The state of Washington is home to Starbucks, Amazon and Microsoft. It's the birthplace of Jimi Hendrix, Bing Crosby and '90s grunge music.
Washington is the only state named for a U.S. president, and officially entered the union in 1889 as the 42nd state. It's famous for its apples, its mountain ranges - and copious amounts of rainfall (the most it received in a single day was a bit over 14 inches in 1986).
A unique blend of natural beauty (52 percent of the state is forest) creativity and innovation, Washington is a fascinating place. There are so many things to do and see, but here's our list of the 20 coolest things to do in the Evergreen State.
Artist Dale Chihuly has created an amazing variety of stunning glass works that are displayed in an eight-room exhibition hall. Whimsical, beautiful and colorful, they're worth seeing during the day - or at night, when they're illuminated. It's located right by the Space Needle.
It's one of the most distinctive features of the Washington landscape. There are numerous hiking trails, suitable for all levels. The wildflower hikes in spring are especially breathtaking.

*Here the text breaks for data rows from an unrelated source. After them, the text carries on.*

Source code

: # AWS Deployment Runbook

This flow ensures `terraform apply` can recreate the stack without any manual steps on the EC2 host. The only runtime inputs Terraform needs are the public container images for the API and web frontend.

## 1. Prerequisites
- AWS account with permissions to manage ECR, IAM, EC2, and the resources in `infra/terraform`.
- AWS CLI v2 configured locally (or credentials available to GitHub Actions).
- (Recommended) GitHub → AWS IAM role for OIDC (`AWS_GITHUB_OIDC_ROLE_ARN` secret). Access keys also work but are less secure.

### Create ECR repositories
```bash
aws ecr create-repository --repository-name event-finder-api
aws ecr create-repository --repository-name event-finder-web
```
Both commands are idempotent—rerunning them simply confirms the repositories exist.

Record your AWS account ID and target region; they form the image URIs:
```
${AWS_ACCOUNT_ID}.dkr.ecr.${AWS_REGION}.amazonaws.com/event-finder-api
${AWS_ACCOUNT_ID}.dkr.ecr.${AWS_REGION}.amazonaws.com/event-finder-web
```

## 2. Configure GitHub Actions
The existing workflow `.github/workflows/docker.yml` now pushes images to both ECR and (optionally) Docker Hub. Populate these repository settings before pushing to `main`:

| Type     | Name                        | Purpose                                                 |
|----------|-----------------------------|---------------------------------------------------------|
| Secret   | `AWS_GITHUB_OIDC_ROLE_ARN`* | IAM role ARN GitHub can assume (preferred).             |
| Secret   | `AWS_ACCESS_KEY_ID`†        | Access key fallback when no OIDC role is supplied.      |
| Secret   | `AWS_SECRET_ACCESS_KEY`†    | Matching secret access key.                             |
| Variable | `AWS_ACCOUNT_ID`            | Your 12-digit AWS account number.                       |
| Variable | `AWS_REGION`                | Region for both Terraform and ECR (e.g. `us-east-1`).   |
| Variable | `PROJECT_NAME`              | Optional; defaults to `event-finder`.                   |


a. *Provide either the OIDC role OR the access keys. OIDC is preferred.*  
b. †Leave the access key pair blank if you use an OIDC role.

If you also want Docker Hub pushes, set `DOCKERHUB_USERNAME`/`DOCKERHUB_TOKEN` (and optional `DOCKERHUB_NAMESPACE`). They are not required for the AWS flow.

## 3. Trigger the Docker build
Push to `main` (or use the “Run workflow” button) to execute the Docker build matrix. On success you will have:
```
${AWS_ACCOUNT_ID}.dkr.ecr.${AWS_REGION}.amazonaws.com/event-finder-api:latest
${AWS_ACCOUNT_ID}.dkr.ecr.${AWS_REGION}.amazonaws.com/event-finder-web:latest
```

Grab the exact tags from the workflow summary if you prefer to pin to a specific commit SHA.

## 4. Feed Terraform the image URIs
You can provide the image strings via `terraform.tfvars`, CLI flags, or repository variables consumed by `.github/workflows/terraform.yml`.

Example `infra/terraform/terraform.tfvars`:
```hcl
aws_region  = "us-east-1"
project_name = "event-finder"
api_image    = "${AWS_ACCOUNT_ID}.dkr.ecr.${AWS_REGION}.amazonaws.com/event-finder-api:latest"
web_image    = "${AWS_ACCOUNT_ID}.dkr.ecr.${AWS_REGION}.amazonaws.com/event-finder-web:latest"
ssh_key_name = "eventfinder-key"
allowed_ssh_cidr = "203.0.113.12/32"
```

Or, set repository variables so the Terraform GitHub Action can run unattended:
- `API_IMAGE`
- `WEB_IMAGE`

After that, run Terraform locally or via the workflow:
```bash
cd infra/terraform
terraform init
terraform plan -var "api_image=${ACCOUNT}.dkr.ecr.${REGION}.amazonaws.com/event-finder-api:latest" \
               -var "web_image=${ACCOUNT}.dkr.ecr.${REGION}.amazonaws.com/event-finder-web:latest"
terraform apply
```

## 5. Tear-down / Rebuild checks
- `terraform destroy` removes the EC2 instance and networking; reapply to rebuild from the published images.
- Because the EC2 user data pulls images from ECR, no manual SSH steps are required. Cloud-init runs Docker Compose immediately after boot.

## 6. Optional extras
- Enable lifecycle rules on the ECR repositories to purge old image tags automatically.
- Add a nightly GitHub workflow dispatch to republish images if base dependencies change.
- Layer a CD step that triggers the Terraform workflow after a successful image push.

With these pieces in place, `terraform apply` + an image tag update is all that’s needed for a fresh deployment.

Built for the 1962 World's Fair, this iconic observation tower provides some of the best views of Seattle, surrounding mountains and islands off the coast. Elevators whisk you to the top in just 41 seconds, and you can enjoy coffee as you take in the 360-degree view.
This fabulous museum honors America's love affair with the automobile. From some of the earliest cars, through muscle cars, sports cars and everything in between, it's a fun way to spend a rainy spring afternoon.
It's worth taking a drive around this gorgeous park, for the variety of scenery: from the Hoh Rain Forest, to the waterfalls of Sol Duc Hot Springs, to dozens of beaches. That's just for starters. There are plenty of places to hike, as well.
The Boeing factory holds the distinction of being the world's largest building. You can take a gander at it-and planes in various states of assembly-with their popular Future of Flight tour.
These islands dotting Puget Sound are easily accessible via ferry. You can spend the day exploring art galleries, great restaurants and more - and even spot a whale or two from the shore.
It's known for its epic 1980 explosion, which reduced the peak by 1,300 feet. You need a permit to hike the area, but can get a good look inside the crater via the Johnston Ridge Observatory.
The lush flowerbeds of this popular small garden in Manito Park really pop during the summer. Relax by the waterfall and koi pond - you'll feel instantly more chill.
The area is considered the Lavender Capital of America, and this annual July event allows you to visit some heavenly gardens. Beautiful - and they smell pretty darn good, too.
This Puget Sound island is a hot destination for wine tasting. Take a short ferry ride from Seattle and some great tasting rooms. There are also fantastic restaurants to offset the buzz.
Washington state is famous for its apples (in fact, the apple is the official state fruit) - and there are no shortage of orchards to visit. If you're not into picking your own, you can always enjoy fresh cider (hard and otherwise), or just enjoy some spectacular views.
For over a century, this quirky souvenir shop has been an attraction on Seattle's waterfront. It features things you'll find nowhere else, lots of fun things to look at (like the mummies) and do (like a penny press).
Fans of the offbeat '90s TV show will want to stop into the Salish Lodge & Spa in Snoqualmie, which served as a filming location. Then toddle up the road a bit to Twede's Café in North Bend, which played the role of the "Double R Diner." Have a slice of cherry pie while you're there.
Since 1964, the Washington State Autumn Leaf Festival has celebrated the fall colors with a Bavarian theme, parade and more family-friendly activities.
The Campbells were a prominent family in the Spokane of the early 20th century. Their home is now a museum that gives visitors a taste of life during that era. During the holiday season, things get turned up a notch with elaborate period decorations, actor portrayals - and activities, like baking Christmas cookies with the house chef.
Palouse Falls is Washington's official state waterfall (and they had a lot to choose from). The 198-foot cascade is breathtaking at any time of year, but when it freezes over, it's really something to see.
Since 1949, the Argosy Christmas Ship Cruise has been a holiday tradition. It sails to various waterfront communities on Puget Sound. Bonfires are lit on shore in anticipation of its arrival. On board, there's plenty of seasonal music and activities.
About 100,000 snow geese travel thousands of miles to Port Susan Bay, ostensibly to avoid the bitter temperatures of the Arctic. This annual event is celebrated each February with the Port Susan Snow Goose and Birding Festival, where you can participate in various birdwatching events, seminars, tours and more.
The city of Leavenworth has modeled itself as a real-life Bavarian village. It becomes most popular in the winter, with its Ice Festival. There are live ice carvings with chainsaws, a snowmobile sled pull, ice fishing, snow sculpture contests and more.